■ **The task**
Return all the data exactly, keeping the pictures out.

■ **Data records**
.....
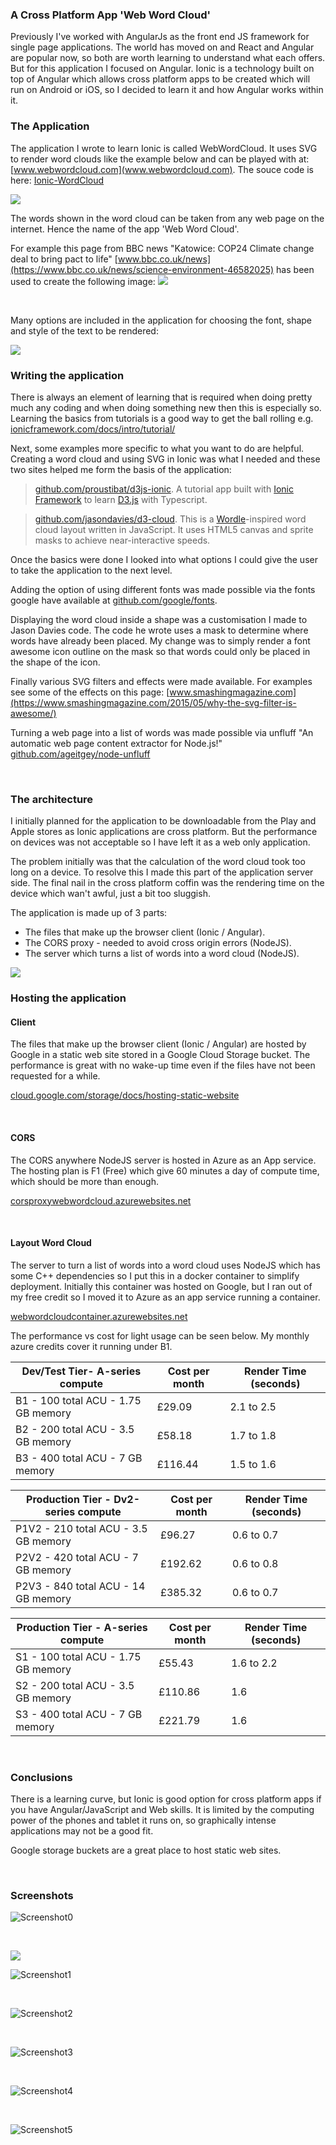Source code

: 

### A Cross Platform App 'Web Word Cloud'

Previously I've worked with AngularJs as the front end JS framework for single page applications. The world has moved on and React and Angular are popular now, so both are worth learning to understand what each offers. But for this application I focused on Angular. Ionic is a technology built on top of Angular which allows cross platform apps to be created which will run on Android or iOS, so I decided to learn it and how Angular works within it. 

### The Application

The application I wrote to learn Ionic is called WebWordCloud. It uses SVG to render word clouds like the example below and can be played with at: [www.webwordcloud.com](www.webwordcloud.com). The souce code is here: [Ionic-WordCloud](https://github.com/julianperrott/Ionic-WordCloud)

![](https://raw.githubusercontent.com/julianperrott/Ionic-WordCloud/master/post/img/WebWordCloud1.jpg)

The words shown in the word cloud can be taken from any web page on the internet. Hence the name of the app 'Web Word Cloud'.

For example this page from BBC news "Katowice: COP24 Climate change deal to bring pact to life" [www.bbc.co.uk/news](https://www.bbc.co.uk/news/science-environment-46582025) has been used to create the following image:
![](https://raw.githubusercontent.com/julianperrott/Ionic-WordCloud/master/post/img/WebWordCloud2.jpg) 



<br/>

Many options are included in the application for choosing the font, shape and style of the text to be rendered:

![](https://raw.githubusercontent.com/julianperrott/Ionic-WordCloud/master/post/img/WebWordCloud_options.png)



### Writing the application

There is always an element of learning that is required when doing pretty much any coding and when doing something new then this is especially so. Learning the basics from tutorials is a good way to get the ball rolling e.g. [ionicframework.com/docs/intro/tutorial/](https://ionicframework.com/docs/intro/tutorial/)

Next, some examples more specific to what you want to do are helpful. Creating a word cloud and using SVG in Ionic was what I needed and these two sites helped me form the basis of the application:

> [github.com/proustibat/d3js-ionic](https://github.com/proustibat/d3js-ionic). A tutorial app built with [Ionic Framework](https://ionicframework.com/) to learn [D3.js](https://d3js.org/) with Typescript.
>


> [github.com/jasondavies/d3-cloud](https://github.com/jasondavies/d3-cloud). This is a [Wordle](http://www.wordle.net/)-inspired word cloud layout written in JavaScript. It uses HTML5 canvas and sprite masks to achieve near-interactive speeds. 

Once the basics were done I looked into what options I could give the user to take the application to the next level.

Adding the option of using different fonts was made possible via the fonts google have available at [github.com/google/fonts](https://github.com/google/fonts).

Displaying the word cloud inside a shape was a customisation I made to Jason Davies code. The code he wrote uses a mask to determine where words have already been placed. My change was to simply render a font awesome icon outline on the mask so that words could only be placed in the shape of the icon.

Finally various SVG filters and effects were made available. For examples see some of the effects on this page: [www.smashingmagazine.com](https://www.smashingmagazine.com/2015/05/why-the-svg-filter-is-awesome/)

Turning a web page into a list of words was made possible via unfluff "An automatic web page content extractor for Node.js!"  [github.com/ageitgey/node-unfluff](https://github.com/ageitgey/node-unfluff)

</br>

### The architecture

I initially planned for the application to be downloadable from the Play and Apple stores as Ionic applications are cross platform. But the performance on devices was not acceptable so I have left it as a web only application.

The problem initially was that the calculation of the word cloud took too long on a device. To resolve this I made this part of the application server side. The final nail in the cross platform coffin was the rendering time on the device which wan't awful, just a bit too sluggish.

The application is made up of 3 parts:

* The files that make up the browser client (Ionic / Angular).
* The CORS proxy - needed to avoid cross origin errors (NodeJS).
* The server which turns a list of words into a word cloud (NodeJS).

![](https://raw.githubusercontent.com/julianperrott/Ionic-WordCloud/master/post/img/webwordcloud_architecture.jpg)



###  Hosting the application

#### Client

The files that make up the browser client (Ionic / Angular) are hosted by Google in a static web site stored in a Google Cloud Storage bucket. The performance is great with no wake-up time even if the files have not been requested for a while.

 [cloud.google.com/storage/docs/hosting-static-website](https://cloud.google.com/storage/docs/hosting-static-website)

<br/>

#### CORS

The CORS anywhere NodeJS server is hosted in Azure as an App service. The hosting plan is F1 (Free) which give 60 minutes a day of compute time, which should be more than enough.

[corsproxywebwordcloud.azurewebsites.net](https://corsproxywebwordcloud.azurewebsites.net/)

<br/>

#### Layout Word Cloud

The server to turn a list of words into a word cloud uses NodeJS which has some C++ dependencies so I put this in a docker container to simplify deployment. Initially this container was hosted on Google, but I ran out of my free credit so I moved it to Azure as an app service running a container.

[webwordcloudcontainer.azurewebsites.net](https://webwordcloudcontainer.azurewebsites.net/)

The performance vs cost for light usage can be seen below. My monthly azure credits cover it running under B1.

| Dev/Test Tier- A-series compute     | Cost per month | Render Time (seconds) |
| ----------------------------------- | -------------- | --------------------- |
| B1 - 100 total ACU - 1.75 GB memory | £29.09         | 2.1 to 2.5            |
| B2 - 200 total ACU - 3.5 GB memory  | £58.18         | 1.7 to 1.8            |
| B3 - 400 total ACU - 7 GB memory    | £116.44        | 1.5 to 1.6            |

| Production Tier - Dv2-series compute | Cost per month | Render Time (seconds) |
| ------------------------------------ | -------------- | --------------------- |
| P1V2 - 210 total ACU - 3.5 GB memory | £96.27         | 0.6 to 0.7            |
| P2V2 - 420 total ACU - 7 GB memory   | £192.62        | 0.6 to 0.8            |
| P2V3 - 840 total ACU - 14 GB memory  | £385.32        | 0.6 to 0.7            |

| Production Tier - A-series compute  | Cost per month | Render Time (seconds) |
| ----------------------------------- | -------------- | --------------------- |
| S1 - 100 total ACU - 1.75 GB memory | £55.43         | 1.6 to 2.2            |
| S2 - 200 total ACU - 3.5 GB memory  | £110.86        | 1.6                   |
| S3 - 400 total ACU - 7 GB memory    | £221.79        | 1.6                   |

<br/>

### Conclusions

There is a learning curve, but Ionic is good option for cross platform apps if you have Angular/JavaScript and Web skills. It is limited by the computing power of the phones and tablet it runs on, so graphically intense applications may not be a good fit. 

Google storage buckets are a great place to host static web sites.


<br/>

### Screenshots


![Screenshot0](https://raw.githubusercontent.com/julianperrott/Ionic-WordCloud/master/post/img/Screenshot0.jpg)

<br/>

![](https://raw.githubusercontent.com/julianperrott/Ionic-WordCloud/master/post/img/Screenshot.jpg)

![Screenshot1](https://raw.githubusercontent.com/julianperrott/Ionic-WordCloud/master/post/img/Screenshot1.jpg)

<br/>

![Screenshot2](https://raw.githubusercontent.com/julianperrott/Ionic-WordCloud/master/post/img/Screenshot2.jpg)

<br/>

![Screenshot3](https://raw.githubusercontent.com/julianperrott/Ionic-WordCloud/master/post/img/Screenshot3.jpg)

<br/>

![Screenshot4](https://raw.githubusercontent.com/julianperrott/Ionic-WordCloud/master/post/img/Screenshot4.jpg)

<br/>

![Screenshot5](https://raw.githubusercontent.com/julianperrott/Ionic-WordCloud/master/post/img/Screenshot5.jpg)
.....
■ **Answer for the task**
Source code

: 

### A Cross Platform App 'Web Word Cloud'

Previously I've worked with AngularJs as the front end JS framework for single page applications. The world has moved on and React and Angular are popular now, so both are worth learning to understand what each offers. But for this application I focused on Angular. Ionic is a technology built on top of Angular which allows cross platform apps to be created which will run on Android or iOS, so I decided to learn it and how Angular works within it. 

### The Application

The application I wrote to learn Ionic is called WebWordCloud. It uses SVG to render word clouds like the example below and can be played with at: [www.webwordcloud.com](www.webwordcloud.com). The souce code is here: [Ionic-WordCloud](https://github.com/julianperrott/Ionic-WordCloud)

![](https://raw.githubusercontent.com/julianperrott/Ionic-WordCloud/master/post/img/WebWordCloud1.jpg)

The words shown in the word cloud can be taken from any web page on the internet. Hence the name of the app 'Web Word Cloud'.

For example this page from BBC news "Katowice: COP24 Climate change deal to bring pact to life" [www.bbc.co.uk/news](https://www.bbc.co.uk/news/science-environment-46582025) has been used to create the following image:
![](https://raw.githubusercontent.com/julianperrott/Ionic-WordCloud/master/post/img/WebWordCloud2.jpg) 



<br/>

Many options are included in the application for choosing the font, shape and style of the text to be rendered:

![](https://raw.githubusercontent.com/julianperrott/Ionic-WordCloud/master/post/img/WebWordCloud_options.png)



### Writing the application

There is always an element of learning that is required when doing pretty much any coding and when doing something new then this is especially so. Learning the basics from tutorials is a good way to get the ball rolling e.g. [ionicframework.com/docs/intro/tutorial/](https://ionicframework.com/docs/intro/tutorial/)

Next, some examples more specific to what you want to do are helpful. Creating a word cloud and using SVG in Ionic was what I needed and these two sites helped me form the basis of the application:

> [github.com/proustibat/d3js-ionic](https://github.com/proustibat/d3js-ionic). A tutorial app built with [Ionic Framework](https://ionicframework.com/) to learn [D3.js](https://d3js.org/) with Typescript.
>


> [github.com/jasondavies/d3-cloud](https://github.com/jasondavies/d3-cloud). This is a [Wordle](http://www.wordle.net/)-inspired word cloud layout written in JavaScript. It uses HTML5 canvas and sprite masks to achieve near-interactive speeds. 

Once the basics were done I looked into what options I could give the user to take the application to the next level.

Adding the option of using different fonts was made possible via the fonts google have available at [github.com/google/fonts](https://github.com/google/fonts).

Displaying the word cloud inside a shape was a customisation I made to Jason Davies code. The code he wrote uses a mask to determine where words have already been placed. My change was to simply render a font awesome icon outline on the mask so that words could only be placed in the shape of the icon.

Finally various SVG filters and effects were made available. For examples see some of the effects on this page: [www.smashingmagazine.com](https://www.smashingmagazine.com/2015/05/why-the-svg-filter-is-awesome/)

Turning a web page into a list of words was made possible via unfluff "An automatic web page content extractor for Node.js!"  [github.com/ageitgey/node-unfluff](https://github.com/ageitgey/node-unfluff)

</br>

### The architecture

I initially planned for the application to be downloadable from the Play and Apple stores as Ionic applications are cross platform. But the performance on devices was not acceptable so I have left it as a web only application.

The problem initially was that the calculation of the word cloud took too long on a device. To resolve this I made this part of the application server side. The final nail in the cross platform coffin was the rendering time on the device which wan't awful, just a bit too sluggish.

The application is made up of 3 parts:

* The files that make up the browser client (Ionic / Angular).
* The CORS proxy - needed to avoid cross origin errors (NodeJS).
* The server which turns a list of words into a word cloud (NodeJS).

![](https://raw.githubusercontent.com/julianperrott/Ionic-WordCloud/master/post/img/webwordcloud_architecture.jpg)



###  Hosting the application

#### Client

The files that make up the browser client (Ionic / Angular) are hosted by Google in a static web site stored in a Google Cloud Storage bucket. The performance is great with no wake-up time even if the files have not been requested for a while.

 [cloud.google.com/storage/docs/hosting-static-website](https://cloud.google.com/storage/docs/hosting-static-website)

<br/>

#### CORS

The CORS anywhere NodeJS server is hosted in Azure as an App service. The hosting plan is F1 (Free) which give 60 minutes a day of compute time, which should be more than enough.

[corsproxywebwordcloud.azurewebsites.net](https://corsproxywebwordcloud.azurewebsites.net/)

<br/>

#### Layout Word Cloud

The server to turn a list of words into a word cloud uses NodeJS which has some C++ dependencies so I put this in a docker container to simplify deployment. Initially this container was hosted on Google, but I ran out of my free credit so I moved it to Azure as an app service running a container.

[webwordcloudcontainer.azurewebsites.net](https://webwordcloudcontainer.azurewebsites.net/)

The performance vs cost for light usage can be seen below. My monthly azure credits cover it running under B1.

| Dev/Test Tier- A-series compute     | Cost per month | Render Time (seconds) |
| ----------------------------------- | -------------- | --------------------- |
| B1 - 100 total ACU - 1.75 GB memory | £29.09         | 2.1 to 2.5            |
| B2 - 200 total ACU - 3.5 GB memory  | £58.18         | 1.7 to 1.8            |
| B3 - 400 total ACU - 7 GB memory    | £116.44        | 1.5 to 1.6            |

| Production Tier - Dv2-series compute | Cost per month | Render Time (seconds) |
| ------------------------------------ | -------------- | --------------------- |
| P1V2 - 210 total ACU - 3.5 GB memory | £96.27         | 0.6 to 0.7            |
| P2V2 - 420 total ACU - 7 GB memory   | £192.62        | 0.6 to 0.8            |
| P2V3 - 840 total ACU - 14 GB memory  | £385.32        | 0.6 to 0.7            |

| Production Tier - A-series compute  | Cost per month | Render Time (seconds) |
| ----------------------------------- | -------------- | --------------------- |
| S1 - 100 total ACU - 1.75 GB memory | £55.43         | 1.6 to 2.2            |
| S2 - 200 total ACU - 3.5 GB memory  | £110.86        | 1.6                   |
| S3 - 400 total ACU - 7 GB memory    | £221.79        | 1.6                   |

<br/>

### Conclusions

There is a learning curve, but Ionic is good option for cross platform apps if you have Angular/JavaScript and Web skills. It is limited by the computing power of the phones and tablet it runs on, so graphically intense applications may not be a good fit. 

Google storage buckets are a great place to host static web sites.


<br/>

### Screenshots


![Screenshot0](https://raw.githubusercontent.com/julianperrott/Ionic-WordCloud/master/post/img/Screenshot0.jpg)

<br/>

![](https://raw.githubusercontent.com/julianperrott/Ionic-WordCloud/master/post/img/Screenshot.jpg)

![Screenshot1](https://raw.githubusercontent.com/julianperrott/Ionic-WordCloud/master/post/img/Screenshot1.jpg)

<br/>

![Screenshot2](https://raw.githubusercontent.com/julianperrott/Ionic-WordCloud/master/post/img/Screenshot2.jpg)

<br/>

![Screenshot3](https://raw.githubusercontent.com/julianperrott/Ionic-WordCloud/master/post/img/Screenshot3.jpg)

<br/>

![Screenshot4](https://raw.githubusercontent.com/julianperrott/Ionic-WordCloud/master/post/img/Screenshot4.jpg)

<br/>

![Screenshot5](https://raw.githubusercontent.com/julianperrott/Ionic-WordCloud/master/post/img/Screenshot5.jpg)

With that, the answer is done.